General Data Protection Regulation (GDPR) and Data Science

Categories: Compliance Data Science

If your organization collects data about citizens of the European Union (EU), you should know about the General Data Protection Regulation (GDPR). GDPR defines and strengthens data protection for consumers and harmonizes data security rules within the EU. The European Parliament approved the measure on April 27, 2016. It goes into effect in less than a year, on May 25, 2018.

Much of the commentary about GDPR focuses on how the new rules affect collection and management of personally identifiable information (PII) about consumers. However, GDPR will also change how organizations practice data science. That is the subject of this blog post.

One caveat before we begin. GDPR is complicated. In some areas, GDPR defines high-level outcomes, but delegates detailed compliance rules to a new entity, the European Data Protection Board. GDPR regulations intersect with many national laws and regulations; organizations that conduct business in the United Kingdom must also assess the unknown impacts of Brexit.
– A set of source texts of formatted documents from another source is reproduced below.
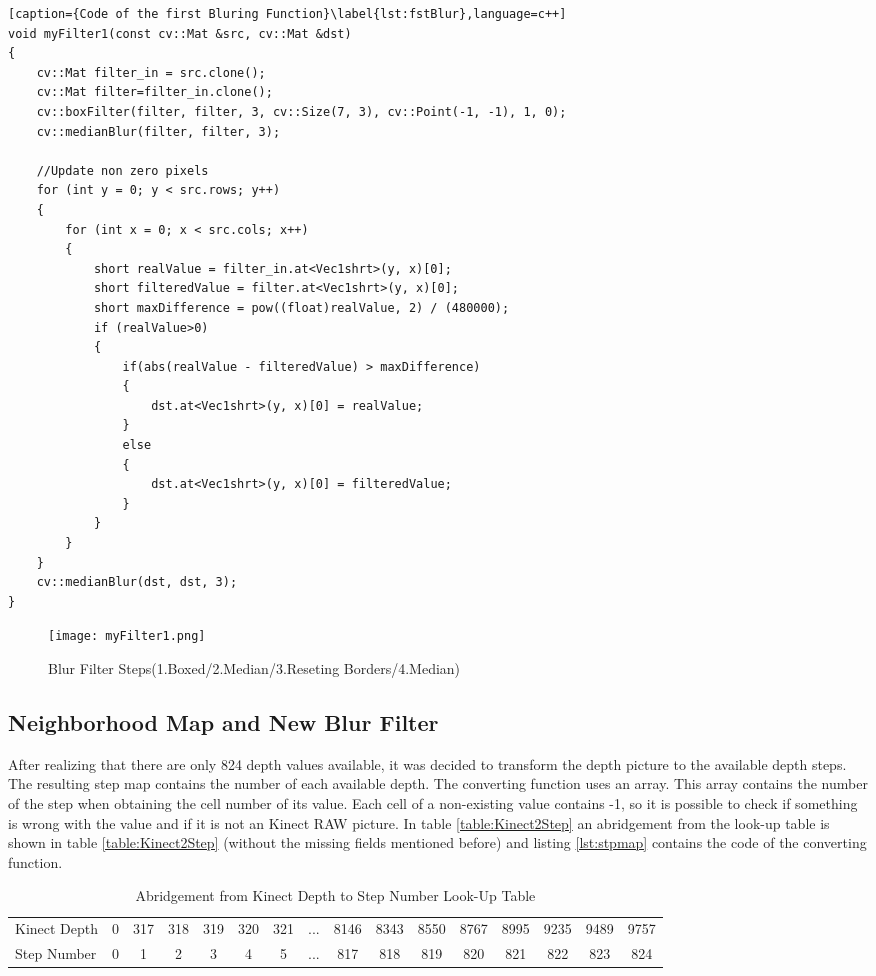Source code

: \begin{lstlisting}[caption={Code of the first Bluring Function}\label{lst:fstBlur},language=c++]
void myFilter1(const cv::Mat &src, cv::Mat &dst)
{
	cv::Mat filter_in = src.clone();
	cv::Mat filter=filter_in.clone();
	cv::boxFilter(filter, filter, 3, cv::Size(7, 3), cv::Point(-1, -1), 1, 0);
	cv::medianBlur(filter, filter, 3);
	
	//Update non zero pixels
	for (int y = 0; y < src.rows; y++)
	{
		for (int x = 0; x < src.cols; x++)
		{
			short realValue = filter_in.at<Vec1shrt>(y, x)[0];
			short filteredValue = filter.at<Vec1shrt>(y, x)[0];
			short maxDifference = pow((float)realValue, 2) / (480000);
			if (realValue>0)
			{
				if(abs(realValue - filteredValue) > maxDifference)
				{
					dst.at<Vec1shrt>(y, x)[0] = realValue;
				}
				else
				{
					dst.at<Vec1shrt>(y, x)[0] = filteredValue;
				}
			}
		}
	}
	cv::medianBlur(dst, dst, 3);
}
\end{lstlisting}

\begin{figure}[H]
\begin{center}
  \texttt{[image: myFilter1.png]}
  \caption[Blur Filter Steps]{Blur Filter Steps(1.Boxed/2.Median/3.Reseting Borders/4.Median)}
  \label{figure:blur}
\end{center}
\end{figure}

\subsection{Neighborhood Map and New Blur Filter} \label{sect:blurFilter} 
After realizing that there are only 824 depth values available, it was decided to transform the depth picture
to the available depth steps. The resulting step map contains the number of each available depth. 
The converting function uses an array. This array contains the number of the
step when obtaining the cell number of its value. Each cell of a non-existing value contains -1, so it is
possible to check if something is wrong with the value and if it is not an Kinect RAW picture.
In table \vref{table:Kinect2Step} an abridgement from the look-up table is shown in table \vref{table:Kinect2Step}
(without the missing fields mentioned before) and listing \vref{lst:stpmap} contains the code of the converting function.


\begin{table}[H]
\centering
\tiny
\begin{tabular}{lccccccccccccccc}
Kinect Depth& 0 & 317 & 318 & 319 & 320 & 321 & ... & 8146 & 8343 & 8550 & 8767 & 8995 & 9235 & 9489 & 9757\\
Step Number & 0 &   1 &   2 &   3 &   4 &   5 & ... &   817 & 818 &  819 &  820 &  821 &  822 & 823  & 824\\
\end{tabular}
\caption{Abridgement from Kinect Depth to Step Number Look-Up Table }
\label{table:Kinect2Step}
\end{table}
The information contained in this document is not intended to be and should not be construed to be legal advice, and we recommend that organizations subject to GDPR engage expert management and legal counsel in developing a compliance plan.  

GDPR and Data Science

GDPR affects data science practice in three areas. First, GDPR imposes limits on data processing and consumer profiling. Second, for organizations that use automated decision-making, GDPR creates a “right to an explanation” for consumers. Third, GDPR holds firms accountable for bias and discrimination in automated decisions.  
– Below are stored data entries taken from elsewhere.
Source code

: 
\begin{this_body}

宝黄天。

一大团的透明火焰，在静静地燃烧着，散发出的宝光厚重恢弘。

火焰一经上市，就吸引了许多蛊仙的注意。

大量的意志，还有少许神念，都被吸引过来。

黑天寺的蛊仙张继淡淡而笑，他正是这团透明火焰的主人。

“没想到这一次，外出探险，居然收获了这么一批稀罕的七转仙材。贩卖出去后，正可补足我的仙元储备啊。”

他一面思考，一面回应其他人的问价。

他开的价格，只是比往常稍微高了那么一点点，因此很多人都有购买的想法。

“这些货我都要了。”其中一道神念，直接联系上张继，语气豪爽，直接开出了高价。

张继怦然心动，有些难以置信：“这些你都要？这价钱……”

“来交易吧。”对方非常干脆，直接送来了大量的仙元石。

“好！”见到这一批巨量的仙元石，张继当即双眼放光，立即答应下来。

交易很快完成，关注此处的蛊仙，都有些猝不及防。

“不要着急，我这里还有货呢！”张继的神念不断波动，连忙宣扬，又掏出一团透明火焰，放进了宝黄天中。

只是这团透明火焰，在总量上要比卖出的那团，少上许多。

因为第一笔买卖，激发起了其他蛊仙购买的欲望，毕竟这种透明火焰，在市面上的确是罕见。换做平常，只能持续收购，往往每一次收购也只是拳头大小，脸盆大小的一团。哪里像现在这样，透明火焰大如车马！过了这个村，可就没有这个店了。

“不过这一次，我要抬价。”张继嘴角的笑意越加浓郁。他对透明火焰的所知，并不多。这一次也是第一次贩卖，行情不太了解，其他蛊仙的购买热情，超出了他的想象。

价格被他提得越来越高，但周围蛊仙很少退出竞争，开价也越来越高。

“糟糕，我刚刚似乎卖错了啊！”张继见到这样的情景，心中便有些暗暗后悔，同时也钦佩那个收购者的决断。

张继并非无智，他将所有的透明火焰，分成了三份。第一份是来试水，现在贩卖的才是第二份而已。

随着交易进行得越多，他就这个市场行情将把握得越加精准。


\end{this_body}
Data processing and profiling. GDPR imposes controls on data processing and consumer profiling; these rules supplement the requirements for data collection and management. GDPR defines profiling as:

Any form of automated processing of personal data consisting of the use of personal data to evaluate certain personal aspects relating to a natural person, in particular, to analyse or predict aspects concerning that natural person’s performance at work, economic situation, health, personal preferences, interests, reliability, behaviour, location or movements.

In general, organizations may process personal data when they can demonstrate a legitimate business purpose (such as a customer or employment relationship) that does not conflict with the consumer’s rights and freedoms. Organizations must inform consumers about profiling and its consequences, and provide them with the opportunity to opt out.

The Right to an Explanation. GDPR grants consumers the right “not to be subject to a decision…which is based solely on automated processing and which provides legal effects (on the subject).”  Experts characterize this rule as a “right to an explanation.”  GDPR does not precisely define the scope of decisions covered by this section. The United Kingdom’s Information Commissioner’s Office (ICO) says that the right is “very likely” to apply to credit applications, recruitment, and insurance decisions. Other agencies, law courts or the European Data Protection Board may define the scope differently.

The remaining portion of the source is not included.